* DATA RECORDS *
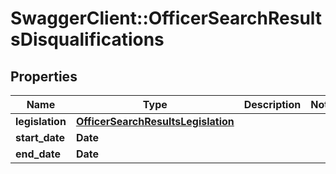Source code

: # SwaggerClient::OfficerSearchResultsDisqualifications

## Properties
Name | Type | Description | Notes
------------ | ------------- | ------------- | -------------
**legislation** | [**OfficerSearchResultsLegislation**](OfficerSearchResultsLegislation.md) |  | 
**start_date** | **Date** |  | 
**end_date** | **Date** |  | 


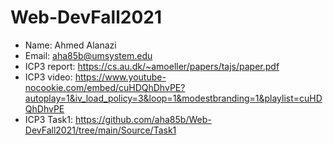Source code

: # Web-DevFall2021


- Name: Ahmed Alanazi
- Email: aha85b@umsystem.edu
- ICP3 report: https://cs.au.dk/~amoeller/papers/tajs/paper.pdf
- ICP3 video: https://www.youtube-nocookie.com/embed/cuHDQhDhvPE?autoplay=1&iv_load_policy=3&loop=1&modestbranding=1&playlist=cuHDQhDhvPE
- ICP3 Task1: https://github.com/aha85b/Web-DevFall2021/tree/main/Source/Task1

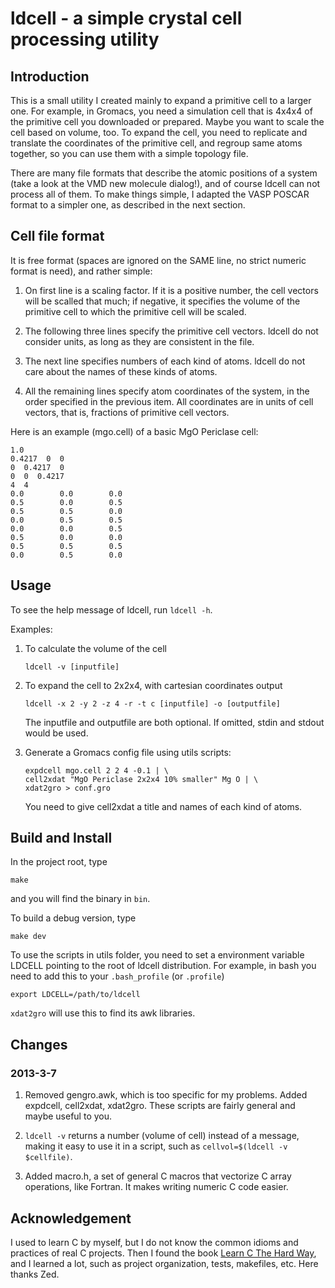 ldcell - a simple crystal cell processing utility
=================================================

Introduction
------------

This is a small utility I created mainly to expand a primitive cell to a larger
one. For example, in Gromacs, you need a simulation cell that is 4x4x4 of the
primitive cell you downloaded or prepared. Maybe you want to scale the cell
based on volume, too. To expand the cell, you need to replicate and translate
the coordinates of the primitive cell, and regroup same atoms together, so you
can use them with a simple topology file.

There are many file formats that describe the atomic positions of a system
(take a look at the VMD new molecule dialog!), and of course ldcell can not
process all of them. To make things simple, I adapted the VASP POSCAR format to
a simpler one, as described in the next section.

Cell file format
----------------

It is free format (spaces are ignored on the SAME line, no strict numeric
format is need), and rather simple:

1. On first line is a scaling factor. If it is a positive number, the cell
   vectors will be scalled that much; if negative, it specifies the volume of
   the primitive cell to which the primitive cell will be scaled.

2. The following three lines specify the primitive cell vectors. ldcell do not
   consider units, as long as they are consistent in the file.

3. The next line specifies numbers of each kind of atoms. ldcell do not care
   about the names of these kinds of atoms.

4. All the remaining lines specify atom coordinates of the system, in the order
   specified in the previous item. All coordinates are in units of cell
   vectors, that is, fractions of primitive cell vectors.

Here is an example (mgo.cell) of a basic MgO Periclase cell:

    1.0
    0.4217  0  0
    0  0.4217  0
    0  0  0.4217
    4  4
    0.0        0.0        0.0   
    0.5        0.0        0.5   
    0.5        0.5        0.0   
    0.0        0.5        0.5   
    0.0        0.0        0.5   
    0.5        0.0        0.0   
    0.5        0.5        0.5   
    0.0        0.5        0.0   

Usage
-----

To see the help message of ldcell, run `ldcell -h`.

Examples:

1.  To calculate the volume of the cell

        ldcell -v [inputfile]

2.  To expand the cell to 2x2x4, with cartesian coordinates output 
     
        ldcell -x 2 -y 2 -z 4 -r -t c [inputfile] -o [outputfile]

    The inputfile and outputfile are both optional. If omitted, stdin
    and stdout would be used.

3.  Generate a Gromacs config file using utils scripts:

        expdcell mgo.cell 2 2 4 -0.1 | \
        cell2xdat "MgO Periclase 2x2x4 10% smaller" Mg O | \
        xdat2gro > conf.gro

    You need to give cell2xdat a title and names of each kind of atoms.

Build and Install
-----------------

In the project root, type

    make

and you will find the binary in `bin`.

To build a debug version, type

    make dev

To use the scripts in utils folder, you need to set a environment
variable LDCELL pointing to the root of ldcell distribution. For example, in
bash you need to add this to your `.bash_profile` (or `.profile`)

    export LDCELL=/path/to/ldcell

`xdat2gro` will use this to find its awk libraries.

Changes
-------

### 2013-3-7

1.  Removed gengro.awk, which is too specific for my problems. Added expdcell,
    cell2xdat, xdat2gro. These scripts are fairly general and maybe useful to
    you.

2.  `ldcell -v` returns a number (volume of cell) instead of a message, making
    it easy to use it in a script, such as `cellvol=$(ldcell -v $cellfile)`.

3.  Added macro.h, a set of general C macros that vectorize C array operations,
    like Fortran. It makes writing numeric C code easier.

Acknowledgement
---------------

I used to learn C by myself, but I do not know the common idioms and practices
of real C projects. Then I found the book [Learn C The Hard
Way](http://c.learncodethehardway.org/book/), and I learned a lot, such as
project organization, tests, makefiles, etc. Here thanks Zed.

* TASK BRIEF *
Each entry needs to be returned verbatim, with its pictures left out.

* THE COMPLETED TASK *
Source code

: # SwaggerClient::OfficerSearchResultsDisqualifications

## Properties
Name | Type | Description | Notes
------------ | ------------- | ------------- | -------------
**legislation** | [**OfficerSearchResultsLegislation**](OfficerSearchResultsLegislation.md) |  | 
**start_date** | **Date** |  | 
**end_date** | **Date** |  | 


Source code

: # Web-DevFall2021


- Name: Ahmed Alanazi
- Email: aha85b@umsystem.edu
- ICP3 report: https://cs.au.dk/~amoeller/papers/tajs/paper.pdf
- ICP3 video: https://www.youtube-nocookie.com/embed/cuHDQhDhvPE?autoplay=1&iv_load_policy=3&loop=1&modestbranding=1&playlist=cuHDQhDhvPE
- ICP3 Task1: https://github.com/aha85b/Web-DevFall2021/tree/main/Source/Task1

 ldcell - a simple crystal cell processing utility
=================================================

Introduction
------------

This is a small utility I created mainly to expand a primitive cell to a larger
one. For example, in Gromacs, you need a simulation cell that is 4x4x4 of the
primitive cell you downloaded or prepared. Maybe you want to scale the cell
based on volume, too. To expand the cell, you need to replicate and translate
the coordinates of the primitive cell, and regroup same atoms together, so you
can use them with a simple topology file.

There are many file formats that describe the atomic positions of a system
(take a look at the VMD new molecule dialog!), and of course ldcell can not
process all of them. To make things simple, I adapted the VASP POSCAR format to
a simpler one, as described in the next section.

Cell file format
----------------

It is free format (spaces are ignored on the SAME line, no strict numeric
format is need), and rather simple:

1. On first line is a scaling factor. If it is a positive number, the cell
   vectors will be scalled that much; if negative, it specifies the volume of
   the primitive cell to which the primitive cell will be scaled.

2. The following three lines specify the primitive cell vectors. ldcell do not
   consider units, as long as they are consistent in the file.

3. The next line specifies numbers of each kind of atoms. ldcell do not care
   about the names of these kinds of atoms.

4. All the remaining lines specify atom coordinates of the system, in the order
   specified in the previous item. All coordinates are in units of cell
   vectors, that is, fractions of primitive cell vectors.

Here is an example (mgo.cell) of a basic MgO Periclase cell:

    1.0
    0.4217  0  0
    0  0.4217  0
    0  0  0.4217
    4  4
    0.0        0.0        0.0   
    0.5        0.0        0.5   
    0.5        0.5        0.0   
    0.0        0.5        0.5   
    0.0        0.0        0.5   
    0.5        0.0        0.0   
    0.5        0.5        0.5   
    0.0        0.5        0.0   

Usage
-----

To see the help message of ldcell, run `ldcell -h`.

Examples:

1.  To calculate the volume of the cell

        ldcell -v [inputfile]

2.  To expand the cell to 2x2x4, with cartesian coordinates output 
     
        ldcell -x 2 -y 2 -z 4 -r -t c [inputfile] -o [outputfile]

    The inputfile and outputfile are both optional. If omitted, stdin
    and stdout would be used.

3.  Generate a Gromacs config file using utils scripts:

        expdcell mgo.cell 2 2 4 -0.1 | \
        cell2xdat "MgO Periclase 2x2x4 10% smaller" Mg O | \
        xdat2gro > conf.gro

    You need to give cell2xdat a title and names of each kind of atoms.

Build and Install
-----------------

In the project root, type

    make

and you will find the binary in `bin`.

To build a debug version, type

    make dev

To use the scripts in utils folder, you need to set a environment
variable LDCELL pointing to the root of ldcell distribution. For example, in
bash you need to add this to your `.bash_profile` (or `.profile`)

    export LDCELL=/path/to/ldcell

`xdat2gro` will use this to find its awk libraries.

Changes
-------

### 2013-3-7

1.  Removed gengro.awk, which is too specific for my problems. Added expdcell,
    cell2xdat, xdat2gro. These scripts are fairly general and maybe useful to
    you.

2.  `ldcell -v` returns a number (volume of cell) instead of a message, making
    it easy to use it in a script, such as `cellvol=$(ldcell -v $cellfile)`.

3.  Added macro.h, a set of general C macros that vectorize C array operations,
    like Fortran. It makes writing numeric C code easier.

Acknowledgement
---------------

I used to learn C by myself, but I do not know the common idioms and practices
of real C projects. Then I found the book [Learn C The Hard
Way](http://c.learncodethehardway.org/book/), and I learned a lot, such as
project organization, tests, makefiles, etc. Here thanks Zed.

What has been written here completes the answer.